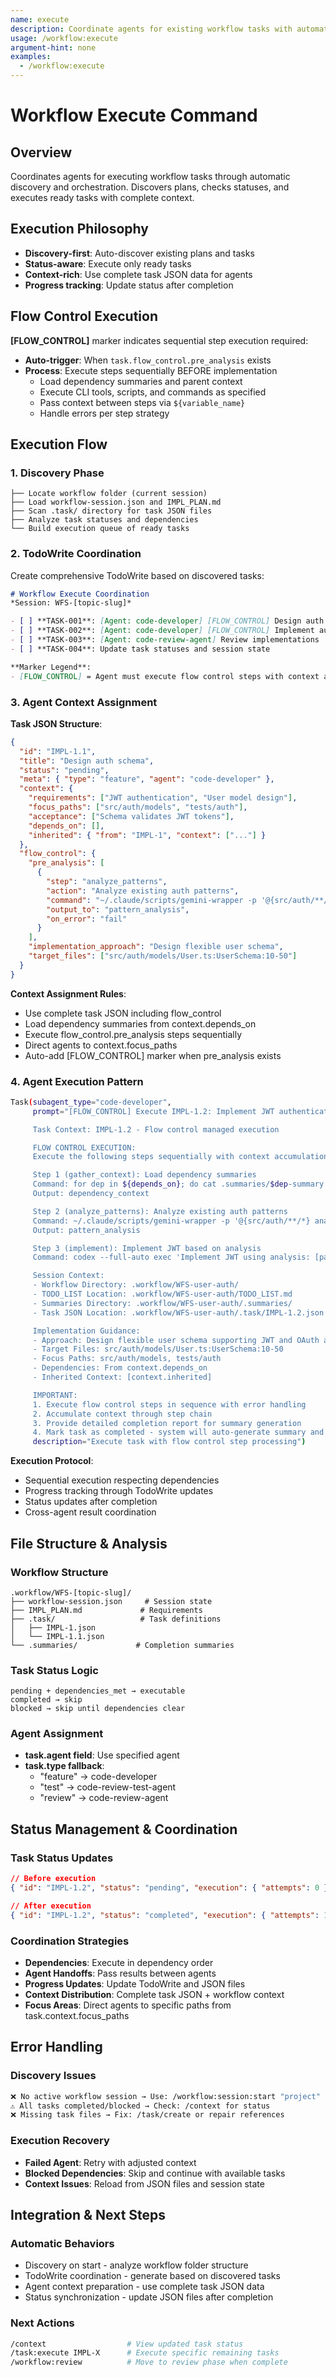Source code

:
 ```yaml
---
name: execute
description: Coordinate agents for existing workflow tasks with automatic discovery
usage: /workflow:execute
argument-hint: none
examples:
  - /workflow:execute
---
```


# Workflow Execute Command

## Overview
Coordinates agents for executing workflow tasks through automatic discovery and orchestration. Discovers plans, checks statuses, and executes ready tasks with complete context.

## Execution Philosophy
- **Discovery-first**: Auto-discover existing plans and tasks
- **Status-aware**: Execute only ready tasks
- **Context-rich**: Use complete task JSON data for agents
- **Progress tracking**: Update status after completion

## Flow Control Execution
**[FLOW_CONTROL]** marker indicates sequential step execution required:
- **Auto-trigger**: When `task.flow_control.pre_analysis` exists
- **Process**: Execute steps sequentially BEFORE implementation
  - Load dependency summaries and parent context
  - Execute CLI tools, scripts, and commands as specified
  - Pass context between steps via `${variable_name}`
  - Handle errors per step strategy

## Execution Flow

### 1. Discovery Phase
```
├── Locate workflow folder (current session)
├── Load workflow-session.json and IMPL_PLAN.md
├── Scan .task/ directory for task JSON files
├── Analyze task statuses and dependencies
└── Build execution queue of ready tasks
```

### 2. TodoWrite Coordination
Create comprehensive TodoWrite based on discovered tasks:

```markdown
# Workflow Execute Coordination
*Session: WFS-[topic-slug]*

- [ ] **TASK-001**: [Agent: code-developer] [FLOW_CONTROL] Design auth schema (IMPL-1.1)
- [ ] **TASK-002**: [Agent: code-developer] [FLOW_CONTROL] Implement auth logic (IMPL-1.2)
- [ ] **TASK-003**: [Agent: code-review-agent] Review implementations
- [ ] **TASK-004**: Update task statuses and session state

**Marker Legend**:
- [FLOW_CONTROL] = Agent must execute flow control steps with context accumulation
```

### 3. Agent Context Assignment

**Task JSON Structure**:
```json
{
  "id": "IMPL-1.1",
  "title": "Design auth schema",
  "status": "pending",
  "meta": { "type": "feature", "agent": "code-developer" },
  "context": {
    "requirements": ["JWT authentication", "User model design"],
    "focus_paths": ["src/auth/models", "tests/auth"],
    "acceptance": ["Schema validates JWT tokens"],
    "depends_on": [],
    "inherited": { "from": "IMPL-1", "context": ["..."] }
  },
  "flow_control": {
    "pre_analysis": [
      {
        "step": "analyze_patterns",
        "action": "Analyze existing auth patterns",
        "command": "~/.claude/scripts/gemini-wrapper -p '@{src/auth/**/*} analyze patterns'",
        "output_to": "pattern_analysis",
        "on_error": "fail"
      }
    ],
    "implementation_approach": "Design flexible user schema",
    "target_files": ["src/auth/models/User.ts:UserSchema:10-50"]
  }
}
```

**Context Assignment Rules**:
- Use complete task JSON including flow_control
- Load dependency summaries from context.depends_on
- Execute flow_control.pre_analysis steps sequentially
- Direct agents to context.focus_paths
- Auto-add [FLOW_CONTROL] marker when pre_analysis exists

### 4. Agent Execution Pattern

```bash
Task(subagent_type="code-developer",
     prompt="[FLOW_CONTROL] Execute IMPL-1.2: Implement JWT authentication system with flow control

     Task Context: IMPL-1.2 - Flow control managed execution

     FLOW CONTROL EXECUTION:
     Execute the following steps sequentially with context accumulation:

     Step 1 (gather_context): Load dependency summaries
     Command: for dep in ${depends_on}; do cat .summaries/$dep-summary.md 2>/dev/null || echo "No summary for $dep"; done
     Output: dependency_context

     Step 2 (analyze_patterns): Analyze existing auth patterns
     Command: ~/.claude/scripts/gemini-wrapper -p '@{src/auth/**/*} analyze authentication patterns with context: [dependency_context]'
     Output: pattern_analysis

     Step 3 (implement): Implement JWT based on analysis
     Command: codex --full-auto exec 'Implement JWT using analysis: [pattern_analysis] and context: [dependency_context]'

     Session Context:
     - Workflow Directory: .workflow/WFS-user-auth/
     - TODO_LIST Location: .workflow/WFS-user-auth/TODO_LIST.md
     - Summaries Directory: .workflow/WFS-user-auth/.summaries/
     - Task JSON Location: .workflow/WFS-user-auth/.task/IMPL-1.2.json

     Implementation Guidance:
     - Approach: Design flexible user schema supporting JWT and OAuth authentication
     - Target Files: src/auth/models/User.ts:UserSchema:10-50
     - Focus Paths: src/auth/models, tests/auth
     - Dependencies: From context.depends_on
     - Inherited Context: [context.inherited]

     IMPORTANT:
     1. Execute flow control steps in sequence with error handling
     2. Accumulate context through step chain
     3. Provide detailed completion report for summary generation
     4. Mark task as completed - system will auto-generate summary and update TODO_LIST.md",
     description="Execute task with flow control step processing")
```

**Execution Protocol**:
- Sequential execution respecting dependencies
- Progress tracking through TodoWrite updates
- Status updates after completion
- Cross-agent result coordination

## File Structure & Analysis

### Workflow Structure
```
.workflow/WFS-[topic-slug]/
├── workflow-session.json     # Session state
├── IMPL_PLAN.md             # Requirements
├── .task/                   # Task definitions
│   ├── IMPL-1.json
│   └── IMPL-1.1.json
└── .summaries/             # Completion summaries
```

### Task Status Logic
```
pending + dependencies_met → executable
completed → skip
blocked → skip until dependencies clear
```

### Agent Assignment
- **task.agent field**: Use specified agent
- **task.type fallback**:
  - "feature" → code-developer
  - "test" → code-review-test-agent
  - "review" → code-review-agent

## Status Management & Coordination

### Task Status Updates
```json
// Before execution
{ "id": "IMPL-1.2", "status": "pending", "execution": { "attempts": 0 } }

// After execution
{ "id": "IMPL-1.2", "status": "completed", "execution": { "attempts": 1, "last_attempt": "2025-09-08T14:30:00Z" } }
```

### Coordination Strategies
- **Dependencies**: Execute in dependency order
- **Agent Handoffs**: Pass results between agents
- **Progress Updates**: Update TodoWrite and JSON files
- **Context Distribution**: Complete task JSON + workflow context
- **Focus Areas**: Direct agents to specific paths from task.context.focus_paths

## Error Handling

### Discovery Issues
```bash
❌ No active workflow session → Use: /workflow:session:start "project"
⚠️ All tasks completed/blocked → Check: /context for status
❌ Missing task files → Fix: /task/create or repair references
```

### Execution Recovery
- **Failed Agent**: Retry with adjusted context
- **Blocked Dependencies**: Skip and continue with available tasks
- **Context Issues**: Reload from JSON files and session state

## Integration & Next Steps

### Automatic Behaviors
- Discovery on start - analyze workflow folder structure
- TodoWrite coordination - generate based on discovered tasks
- Agent context preparation - use complete task JSON data
- Status synchronization - update JSON files after completion

### Next Actions
```bash
/context                  # View updated task status
/task:execute IMPL-X      # Execute specific remaining tasks
/workflow:review          # Move to review phase when complete
```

=======

TASK PROMPT:
Look through the listing, and copy each line in which the string "TodoWrite" turns up.

SOLUTION TO THE EXERCISE:
### 2. TodoWrite Coordination
Create comprehensive TodoWrite based on discovered tasks:
- Progress tracking through TodoWrite updates
- **Progress Updates**: Update TodoWrite and JSON files
- TodoWrite coordination - generate based on discovered tasks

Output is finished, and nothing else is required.